**Action item**
Return every entry exactly as written, with the pictures removed.

**Information given**
══════════════════════════════

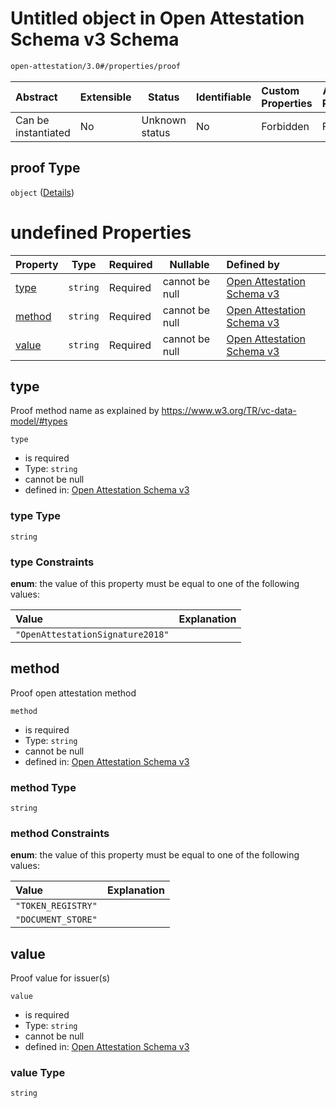# Untitled object in Open Attestation Schema v3 Schema

```txt
open-attestation/3.0#/properties/proof
```




| Abstract            | Extensible | Status         | Identifiable | Custom Properties | Additional Properties | Access Restrictions | Defined In                                                                       |
| :------------------ | ---------- | -------------- | ------------ | :---------------- | --------------------- | ------------------- | -------------------------------------------------------------------------------- |
| Can be instantiated | No         | Unknown status | No           | Forbidden         | Forbidden             | none                | [tradetrust.schema.json\*](../out/tradetrust.schema.json "open original schema") |

## proof Type

`object` ([Details](tradetrust-properties-proof.md))

# undefined Properties

| Property          | Type     | Required | Nullable       | Defined by                                                                                                                                |
| :---------------- | -------- | -------- | -------------- | :---------------------------------------------------------------------------------------------------------------------------------------- |
| [type](#type)     | `string` | Required | cannot be null | [Open Attestation Schema v3](tradetrust-properties-proof-properties-type.md "open-attestation/3.0#/properties/proof/properties/type")     |
| [method](#method) | `string` | Required | cannot be null | [Open Attestation Schema v3](tradetrust-properties-proof-properties-method.md "open-attestation/3.0#/properties/proof/properties/method") |
| [value](#value)   | `string` | Required | cannot be null | [Open Attestation Schema v3](tradetrust-properties-proof-properties-value.md "open-attestation/3.0#/properties/proof/properties/value")   |

## type

Proof method name as explained by <https://www.w3.org/TR/vc-data-model/#types>


`type`

-   is required
-   Type: `string`
-   cannot be null
-   defined in: [Open Attestation Schema v3](tradetrust-properties-proof-properties-type.md "open-attestation/3.0#/properties/proof/properties/type")

### type Type

`string`

### type Constraints

**enum**: the value of this property must be equal to one of the following values:

| Value                            | Explanation |
| :------------------------------- | ----------- |
| `"OpenAttestationSignature2018"` |             |

## method

Proof open attestation method


`method`

-   is required
-   Type: `string`
-   cannot be null
-   defined in: [Open Attestation Schema v3](tradetrust-properties-proof-properties-method.md "open-attestation/3.0#/properties/proof/properties/method")

### method Type

`string`

### method Constraints

**enum**: the value of this property must be equal to one of the following values:

| Value              | Explanation |
| :----------------- | ----------- |
| `"TOKEN_REGISTRY"` |             |
| `"DOCUMENT_STORE"` |             |

## value

Proof value for issuer(s)


`value`

-   is required
-   Type: `string`
-   cannot be null
-   defined in: [Open Attestation Schema v3](tradetrust-properties-proof-properties-value.md "open-attestation/3.0#/properties/proof/properties/value")

### value Type

`string`
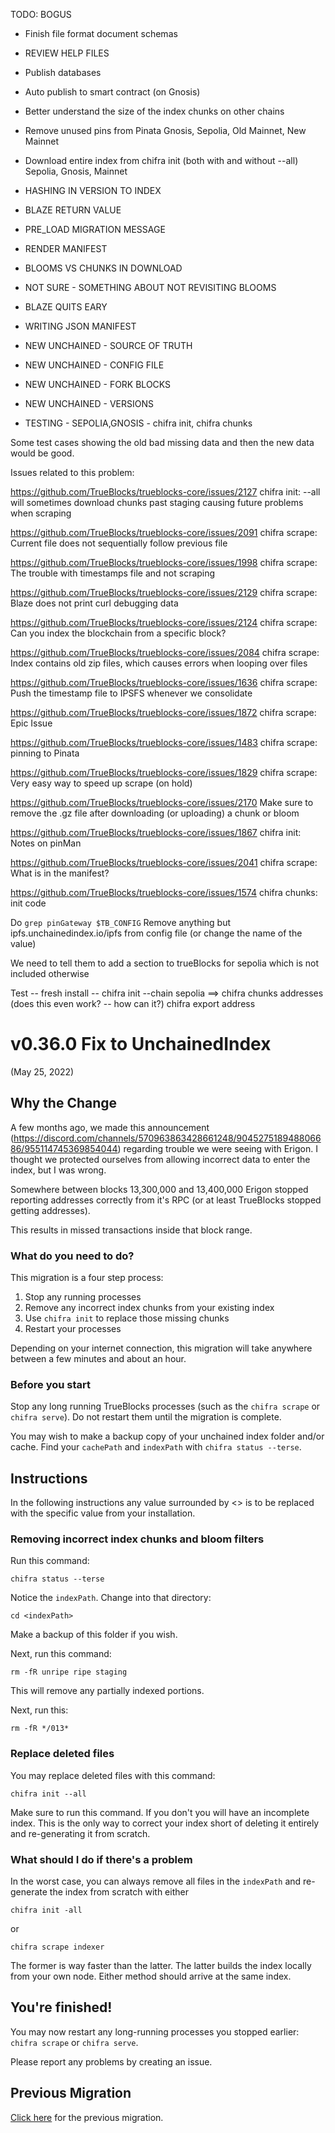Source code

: TODO: BOGUS

- Finish file format document schemas


- REVIEW HELP FILES
- Publish databases
- Auto publish to smart contract (on Gnosis)
- Better understand the size of the index chunks on other chains
- Remove unused pins from Pinata Gnosis, Sepolia, Old Mainnet, New Mainnet
- Download entire index from chifra init (both with and without --all) Sepolia, Gnosis, Mainnet
- HASHING IN VERSION TO INDEX
- BLAZE RETURN VALUE
- PRE_LOAD MIGRATION MESSAGE
- RENDER MANIFEST
- BLOOMS VS CHUNKS IN DOWNLOAD
- NOT SURE - SOMETHING ABOUT NOT REVISITING BLOOMS
- BLAZE QUITS EARY
- WRITING JSON MANIFEST
- NEW UNCHAINED - SOURCE OF TRUTH
- NEW UNCHAINED - CONFIG FILE
- NEW UNCHAINED - FORK BLOCKS
- NEW UNCHAINED - VERSIONS
- TESTING - SEPOLIA,GNOSIS - chifra init, chifra chunks


Some test cases showing the old bad missing data and then the new data would be good.

Issues related to this problem:

https://github.com/TrueBlocks/trueblocks-core/issues/2127
    chifra init: --all will sometimes download chunks past staging causing future problems when scraping

https://github.com/TrueBlocks/trueblocks-core/issues/2091
    chifra scrape: Current file does not sequentially follow previous file

https://github.com/TrueBlocks/trueblocks-core/issues/1998
    chifra scrape: The trouble with timestamps file and not scraping

https://github.com/TrueBlocks/trueblocks-core/issues/2129
    chifra scrape: Blaze does not print curl debugging data

https://github.com/TrueBlocks/trueblocks-core/issues/2124
    chifra scrape: Can you index the blockchain from a specific block?

https://github.com/TrueBlocks/trueblocks-core/issues/2084
    chifra scrape: Index contains old zip files, which causes errors when looping over files

https://github.com/TrueBlocks/trueblocks-core/issues/1636
    chifra scrape: Push the timestamp file to IPSFS whenever we consolidate

https://github.com/TrueBlocks/trueblocks-core/issues/1872
    chifra scrape: Epic Issue

https://github.com/TrueBlocks/trueblocks-core/issues/1483
    chifra scrape: pinning to Pinata 

https://github.com/TrueBlocks/trueblocks-core/issues/1829
    chifra scrape: Very easy way to speed up scrape (on hold)

https://github.com/TrueBlocks/trueblocks-core/issues/2170
    Make sure to remove the .gz file after downloading (or uploading) a chunk or bloom

https://github.com/TrueBlocks/trueblocks-core/issues/1867
    chifra init: Notes on pinMan

https://github.com/TrueBlocks/trueblocks-core/issues/2041
    chifra scrape: What is in the manifest?

https://github.com/TrueBlocks/trueblocks-core/issues/1574
    chifra chunks: init code





Do `grep pinGateway $TB_CONFIG`
Remove anything but ipfs.unchainedindex.io/ipfs from config file (or change the name of the value)

We need to tell them to add a section to trueBlocks for sepolia which is not included otherwise

Test -- fresh install --
    chifra init --chain sepolia ==>
    chifra chunks addresses (does this even work? -- how can it?)
    chifra export address



# v0.36.0 Fix to UnchainedIndex

(May 25, 2022)

## Why the Change

A few months ago, we made this announcement (https://discord.com/channels/570963863428661248/904527518948806686/955114745369854044) regarding trouble we were seeing with Erigon. I thought we protected ourselves from allowing incorrect data to enter the index, but I was wrong.

Somewhere between blocks 13,300,000 and 13,400,000 Erigon stopped reporting addresses correctly from it's RPC (or at least TrueBlocks stopped getting addresses).

This results in missed transactions inside that block range.

### What do you need to do?

This migration is a four step process:

1. Stop any running processes
2. Remove any incorrect index chunks from your existing index
3. Use `chifra init` to replace those missing chunks
4. Restart your processes

Depending on your internet connection, this migration will take anywhere between a few minutes and about an hour.

### Before you start

Stop any long running TrueBlocks processes (such as the `chifra scrape` or `chifra serve`). Do not restart them until the migration is complete.

You may wish to make a backup copy of your unchained index folder and/or cache. Find your `cachePath` and `indexPath` with `chifra status --terse`.

## Instructions

In the following instructions any value surrounded by <> is to be replaced with the specific value from your installation.

### Removing incorrect index chunks and bloom filters

Run this command:

```
chifra status --terse
```

Notice the `indexPath`. Change into that directory:

```
cd <indexPath>
```

Make a backup of this folder if you wish.

Next, run this command:

```
rm -fR unripe ripe staging
```

This will remove any partially indexed portions.

Next, run this:

```
rm -fR */013*
```

### Replace deleted files

You may replace deleted files with this command:

```
chifra init --all
```

Make sure to run this command. If you don't you will have an incomplete index. This is the only way to correct your index short of deleting it entirely and re-generating it from scratch.

### What should I do if there's a problem

In the worst case, you can always remove all files in the `indexPath` and re-generate the index from scratch with either

```
chifra init -all
```

or

```
chifra scrape indexer
```

The former is way faster than the latter. The latter builds the index locally from your own node. Either method should arrive at the same index.


## You're finished!

You may now restart any long-running processes you stopped earlier: `chifra scrape` or `chifra serve`.

Please report any problems by creating an issue.

## Previous Migration

[Click here](./README-v0.32.0.md) for the previous migration.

══════════════════════════════

**Written answer**
# Untitled object in Open Attestation Schema v3 Schema

```txt
open-attestation/3.0#/properties/proof
```




| Abstract            | Extensible | Status         | Identifiable | Custom Properties | Additional Properties | Access Restrictions | Defined In                                                                       |
| :------------------ | ---------- | -------------- | ------------ | :---------------- | --------------------- | ------------------- | -------------------------------------------------------------------------------- |
| Can be instantiated | No         | Unknown status | No           | Forbidden         | Forbidden             | none                | [tradetrust.schema.json\*](../out/tradetrust.schema.json "open original schema") |

## proof Type

`object` ([Details](tradetrust-properties-proof.md))

# undefined Properties

| Property          | Type     | Required | Nullable       | Defined by                                                                                                                                |
| :---------------- | -------- | -------- | -------------- | :---------------------------------------------------------------------------------------------------------------------------------------- |
| [type](#type)     | `string` | Required | cannot be null | [Open Attestation Schema v3](tradetrust-properties-proof-properties-type.md "open-attestation/3.0#/properties/proof/properties/type")     |
| [method](#method) | `string` | Required | cannot be null | [Open Attestation Schema v3](tradetrust-properties-proof-properties-method.md "open-attestation/3.0#/properties/proof/properties/method") |
| [value](#value)   | `string` | Required | cannot be null | [Open Attestation Schema v3](tradetrust-properties-proof-properties-value.md "open-attestation/3.0#/properties/proof/properties/value")   |

## type

Proof method name as explained by <https://www.w3.org/TR/vc-data-model/#types>


`type`

-   is required
-   Type: `string`
-   cannot be null
-   defined in: [Open Attestation Schema v3](tradetrust-properties-proof-properties-type.md "open-attestation/3.0#/properties/proof/properties/type")

### type Type

`string`

### type Constraints

**enum**: the value of this property must be equal to one of the following values:

| Value                            | Explanation |
| :------------------------------- | ----------- |
| `"OpenAttestationSignature2018"` |             |

## method

Proof open attestation method


`method`

-   is required
-   Type: `string`
-   cannot be null
-   defined in: [Open Attestation Schema v3](tradetrust-properties-proof-properties-method.md "open-attestation/3.0#/properties/proof/properties/method")

### method Type

`string`

### method Constraints

**enum**: the value of this property must be equal to one of the following values:

| Value              | Explanation |
| :----------------- | ----------- |
| `"TOKEN_REGISTRY"` |             |
| `"DOCUMENT_STORE"` |             |

## value

Proof value for issuer(s)


`value`

-   is required
-   Type: `string`
-   cannot be null
-   defined in: [Open Attestation Schema v3](tradetrust-properties-proof-properties-value.md "open-attestation/3.0#/properties/proof/properties/value")

### value Type

`string`
Source code

: TODO: BOGUS

- Finish file format document schemas


- REVIEW HELP FILES
- Publish databases
- Auto publish to smart contract (on Gnosis)
- Better understand the size of the index chunks on other chains
- Remove unused pins from Pinata Gnosis, Sepolia, Old Mainnet, New Mainnet
- Download entire index from chifra init (both with and without --all) Sepolia, Gnosis, Mainnet
- HASHING IN VERSION TO INDEX
- BLAZE RETURN VALUE
- PRE_LOAD MIGRATION MESSAGE
- RENDER MANIFEST
- BLOOMS VS CHUNKS IN DOWNLOAD
- NOT SURE - SOMETHING ABOUT NOT REVISITING BLOOMS
- BLAZE QUITS EARY
- WRITING JSON MANIFEST
- NEW UNCHAINED - SOURCE OF TRUTH
- NEW UNCHAINED - CONFIG FILE
- NEW UNCHAINED - FORK BLOCKS
- NEW UNCHAINED - VERSIONS
- TESTING - SEPOLIA,GNOSIS - chifra init, chifra chunks


Some test cases showing the old bad missing data and then the new data would be good.

Issues related to this problem:

https://github.com/TrueBlocks/trueblocks-core/issues/2127
    chifra init: --all will sometimes download chunks past staging causing future problems when scraping

https://github.com/TrueBlocks/trueblocks-core/issues/2091
    chifra scrape: Current file does not sequentially follow previous file

https://github.com/TrueBlocks/trueblocks-core/issues/1998
    chifra scrape: The trouble with timestamps file and not scraping

https://github.com/TrueBlocks/trueblocks-core/issues/2129
    chifra scrape: Blaze does not print curl debugging data

https://github.com/TrueBlocks/trueblocks-core/issues/2124
    chifra scrape: Can you index the blockchain from a specific block?

https://github.com/TrueBlocks/trueblocks-core/issues/2084
    chifra scrape: Index contains old zip files, which causes errors when looping over files

https://github.com/TrueBlocks/trueblocks-core/issues/1636
    chifra scrape: Push the timestamp file to IPSFS whenever we consolidate

https://github.com/TrueBlocks/trueblocks-core/issues/1872
    chifra scrape: Epic Issue

https://github.com/TrueBlocks/trueblocks-core/issues/1483
    chifra scrape: pinning to Pinata 

https://github.com/TrueBlocks/trueblocks-core/issues/1829
    chifra scrape: Very easy way to speed up scrape (on hold)

https://github.com/TrueBlocks/trueblocks-core/issues/2170
    Make sure to remove the .gz file after downloading (or uploading) a chunk or bloom

https://github.com/TrueBlocks/trueblocks-core/issues/1867
    chifra init: Notes on pinMan

https://github.com/TrueBlocks/trueblocks-core/issues/2041
    chifra scrape: What is in the manifest?

https://github.com/TrueBlocks/trueblocks-core/issues/1574
    chifra chunks: init code





Do `grep pinGateway $TB_CONFIG`
Remove anything but ipfs.unchainedindex.io/ipfs from config file (or change the name of the value)

We need to tell them to add a section to trueBlocks for sepolia which is not included otherwise

Test -- fresh install --
    chifra init --chain sepolia ==>
    chifra chunks addresses (does this even work? -- how can it?)
    chifra export address



# v0.36.0 Fix to UnchainedIndex

(May 25, 2022)

## Why the Change

A few months ago, we made this announcement (https://discord.com/channels/570963863428661248/904527518948806686/955114745369854044) regarding trouble we were seeing with Erigon. I thought we protected ourselves from allowing incorrect data to enter the index, but I was wrong.

Somewhere between blocks 13,300,000 and 13,400,000 Erigon stopped reporting addresses correctly from it's RPC (or at least TrueBlocks stopped getting addresses).

This results in missed transactions inside that block range.

### What do you need to do?

This migration is a four step process:

1. Stop any running processes
2. Remove any incorrect index chunks from your existing index
3. Use `chifra init` to replace those missing chunks
4. Restart your processes

Depending on your internet connection, this migration will take anywhere between a few minutes and about an hour.

### Before you start

Stop any long running TrueBlocks processes (such as the `chifra scrape` or `chifra serve`). Do not restart them until the migration is complete.

You may wish to make a backup copy of your unchained index folder and/or cache. Find your `cachePath` and `indexPath` with `chifra status --terse`.

## Instructions

In the following instructions any value surrounded by <> is to be replaced with the specific value from your installation.

### Removing incorrect index chunks and bloom filters

Run this command:

```
chifra status --terse
```

Notice the `indexPath`. Change into that directory:

```
cd <indexPath>
```

Make a backup of this folder if you wish.

Next, run this command:

```
rm -fR unripe ripe staging
```

This will remove any partially indexed portions.

Next, run this:

```
rm -fR */013*
```

### Replace deleted files

You may replace deleted files with this command:

```
chifra init --all
```

Make sure to run this command. If you don't you will have an incomplete index. This is the only way to correct your index short of deleting it entirely and re-generating it from scratch.

### What should I do if there's a problem

In the worst case, you can always remove all files in the `indexPath` and re-generate the index from scratch with either

```
chifra init -all
```

or

```
chifra scrape indexer
```

The former is way faster than the latter. The latter builds the index locally from your own node. Either method should arrive at the same index.


## You're finished!

You may now restart any long-running processes you stopped earlier: `chifra scrape` or `chifra serve`.

Please report any problems by creating an issue.

## Previous Migration

[Click here](./README-v0.32.0.md) for the previous migration.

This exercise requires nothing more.